By the end of the five sessions, students will:
- Understand how four-part organum was composed
- Recognize the basic features of modal notation
- Learn to make a transcription
- Experience its performance process
In this course the instructor will: make use of instructional videos and recorded lectures produced for each session, assign reading materials, study the modal notation of the piece, and learn to create their own transcriptions. Since the piece will be put together for the Online Performance Project: Singing the Viderunt Omnes, our singing specialist will also give technical explanations of how to sing its parts through recorded and one-on-one video sessions. For the preparation of the piece and its online performance the instructor will assign the parts based on singing skills of each participant.
Perotin and the School of Notre Dame
Compositional features of the piece
Decoding the notation
Preparing an edition
How to perform the tenor parts of the Viderunt Omnes: explanation and singing lesson for the tenor singers (video and live session)
How to perform the soloist’s parts of the Viderunt Omnes: explanation and video singing lesson for soloists (video and live session)
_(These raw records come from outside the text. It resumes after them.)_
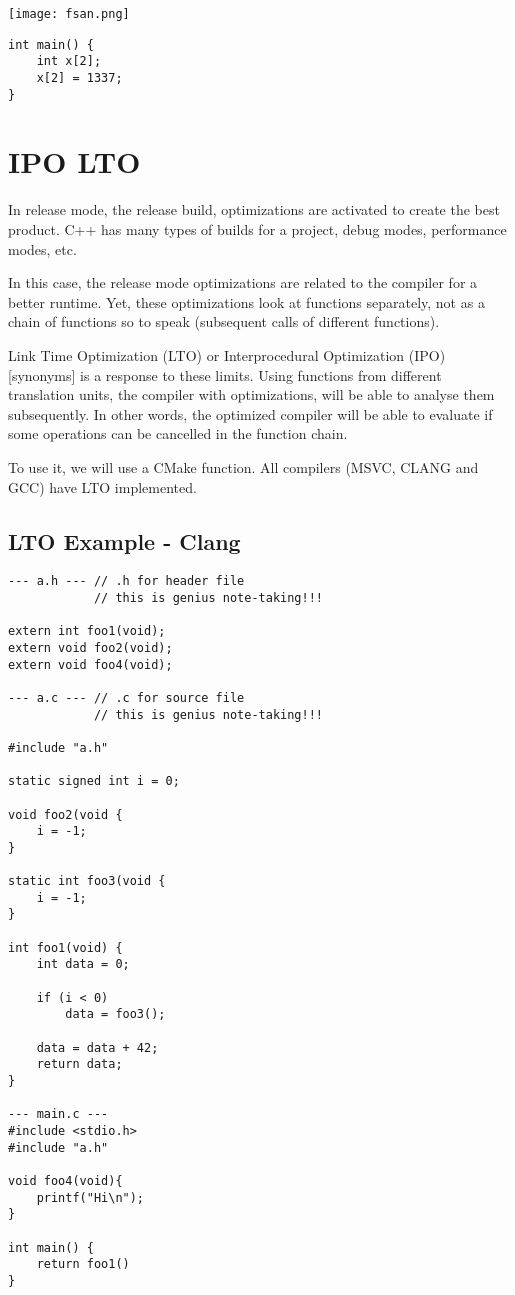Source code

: \documentclass[openany]{report}
\begin{document}
\begin{center}
    \texttt{[image: fsan.png]}
\end{center}


\begin{verbatim}
int main() {
    int x[2];
    x[2] = 1337;
}
\end{verbatim}

\section{IPO LTO}

In release mode, the release build, optimizations are activated to create the best product. C++ has many types of builds
for a project, debug modes, performance modes, etc. 

In this case, the release mode optimizations are related to the compiler for a better runtime. Yet, these optimizations
look at functions separately, not as a chain of functions so to speak (subsequent calls of different functions).

Link Time Optimization (LTO) or Interprocedural Optimization (IPO) [synonyms] is a response to these limits. Using functions from different translation units, the compiler with optimizations,
will be able to analyse them subsequently. In other words, the optimized compiler will be able to evaluate
if some operations can be cancelled in the function chain.

To use it, we will use a CMake function. All compilers (MSVC, CLANG and GCC) have LTO implemented.


\subsection{LTO Example - Clang}

\begin{verbatim}
--- a.h --- // .h for header file
            // this is genius note-taking!!!

extern int foo1(void);
extern void foo2(void);
extern void foo4(void);

--- a.c --- // .c for source file
            // this is genius note-taking!!!

#include "a.h"

static signed int i = 0;

void foo2(void {
    i = -1; 
}

static int foo3(void {
    i = -1; 
}

int foo1(void) {
    int data = 0;

    if (i < 0)
        data = foo3();

    data = data + 42;
    return data;
}

--- main.c ---
#include <stdio.h>
#include "a.h"

void foo4(void){
    printf("Hi\n");
}

int main() {
    return foo1()
}
\end{verbatim}
\end{document}
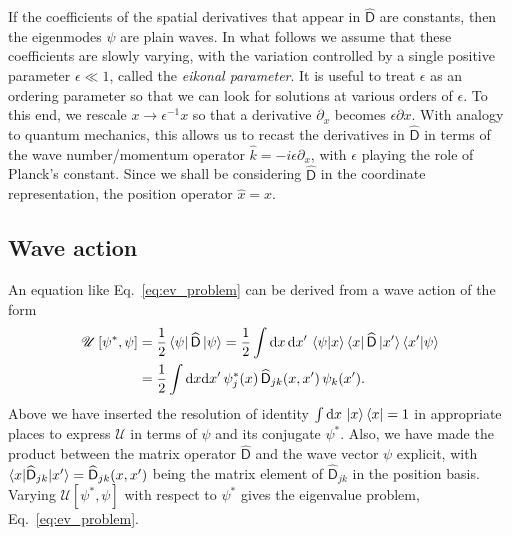 If the coefficients of the spatial derivatives that appear in $\widehat{\mathsf{D}}$ are constants, then the eigenmodes $\psi$ are plain waves.
In what follows we assume that these coefficients are slowly varying, with the variation controlled by a single positive parameter $\epsilon \ll 1$, called the \emph{eikonal parameter}.
It is useful to treat $\epsilon$ as an ordering parameter so that we can look for solutions at various orders of $\epsilon$.
To this end, we rescale $x \to \epsilon^{-1}x$ so that a derivative $\partial_{x}$ becomes $\epsilon \partial x$.
With analogy to quantum mechanics, this allows us to recast the derivatives in $\widehat{\mathsf{D}}$ in terms of the wave number/momentum operator $\hat{k} = -i\epsilon \partial_{x}$, with $\epsilon$ playing the role of Planck's constant.
Since we shall be considering $\widehat{\mathsf{D}}$ in the coordinate representation, the position operator $\hat{x} = x$.

\subsection{Wave action}

An equation like Eq.~\eqref{eq:ev_problem} can be derived from a wave action of the form
%
\begin{equation}
  \begin{aligned}
    \mathscr{U}\left[\psi^{*}, \psi\right] &= \frac{1}{2}\mathinner{\langle{\psi}\rvert}\widehat{\mathsf{D}}\mathinner{\lvert{\psi}\rangle}
  = \frac{1}{2}\int \mathrm{d}{x}\,\mathrm{d}{x'}\, \mathinner{\langle{\psi|x}\rangle}\mathinner{\langle{x}\rvert}\widehat{\mathsf{D}}\mathinner{\lvert{x'}\rangle}\mathinner{\langle{x'|\psi}\rangle}\\
                                           &= \frac{1}{2}\int \mathrm{d}{x}\mathrm{d}{x'}\, \psi^{*}_{j}(x)\,\widehat{\mathsf{D}}_{jk}(x, x')\,\psi_{k}(x').
  \label{eq:wave_action}
  \end{aligned}
\end{equation}
%
Above we have inserted the resolution of identity $\int \mathrm{d}{x}\,\mathinner{\lvert{x}\rangle}\mathinner{\langle{x}\rvert} = 1$ in appropriate places to express $\mathscr{U}$ in terms of $\psi$ and its conjugate $\psi^{*}$.
Also, we have made the product between the matrix operator $\widehat{\mathsf{D}}$ and the wave vector $\psi$ explicit, with $\mathinner{\langle{x|\widehat{\mathsf{D}}_{jk}|x'}\rangle} = \widehat{\mathsf{D}}_{jk}(x, x')$ being the matrix element of $\widehat{\mathsf{D}}_{jk}$ in the position basis.
Varying $\mathscr{U}[\psi^{*}, \psi]$ with respect to $\psi^{*}$ gives the eigenvalue problem, Eq.~\eqref{eq:ev_problem}.

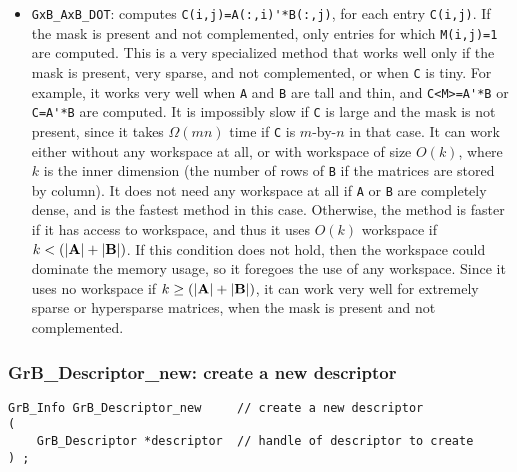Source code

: \documentclass[12pt]{article}
\begin{document}
\begin{itemize}
\begin{itemize}
    \item \verb'GxB_AxB_DOT': computes \verb"C(i,j)=A(:,i)'*B(:,j)", for each
    entry \verb'C(i,j)'.  If the mask is present and not complemented, only
    entries for which \verb'M(i,j)=1' are computed.  This is a very specialized
    method that works well only if the mask is present, very sparse, and not
    complemented, or when \verb'C' is tiny.  For example, it works very well
    when \verb'A' and \verb'B' are tall and thin, and \verb"C<M>=A'*B" or
    \verb"C=A'*B" are computed.  It is impossibly slow if \verb'C' is large and
    the mask is not present, since it takes $\Omega(mn)$ time if \verb'C' is
    $m$-by-$n$ in that case.  It can work either without any workspace at all,
    or with workspace of size $O(k)$, where $k$ is the inner dimension (the
    number of rows of \verb'B' if the matrices are stored by column).
    It does not need any workspace at all if \verb'A' or \verb'B' are
    completely dense, and is the fastest method in this case.  Otherwise, the
    method is faster if it has access to workspace, and thus it uses $O(k)$
    workspace if $k < (|{\bf A}|+|{\bf B}|)$.  If this condition does not hold,
    then the workspace could dominate the memory usage, so it foregoes the use
    of any workspace.  Since it uses no workspace if $k \ge (|{\bf A}|+|{\bf
    B}|)$, it can work very well for extremely sparse or hypersparse matrices,
    when the mask is present and not complemented.

    \end{itemize}

\end{itemize}

\subsubsection{{\sf GrB\_Descriptor\_new:}  create a new descriptor}
\label{descriptor_new}

\begin{mdframed}[userdefinedwidth=6in]
{\footnotesize
\begin{verbatim}
GrB_Info GrB_Descriptor_new     // create a new descriptor
(
    GrB_Descriptor *descriptor  // handle of descriptor to create
) ;
\end{verbatim} } \end{mdframed}
\end{document}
Study of articulation and ornamentation
Phrasing and articulation
Putting the piece together: explanation and video singing lesson for the whole group
Work with recorded sections
Lecture: The Polyphony of Medieval Paris
Instructor: Raúl Lacilla
This lecture introduces three different Parisian polyphonic repertoires focusing on their sources, their poetic-music features, their notation, and medieval data that refers to Parisian music performance.
What Our Students Say
Last year I had the opportunity to attend the Manuscript to Performance sessions and I can only say good things. The depth, the rigor and the care with which each subject is treated are unique, the first-class teachers and of course the good atmosphere, make this course an unforgettable experience.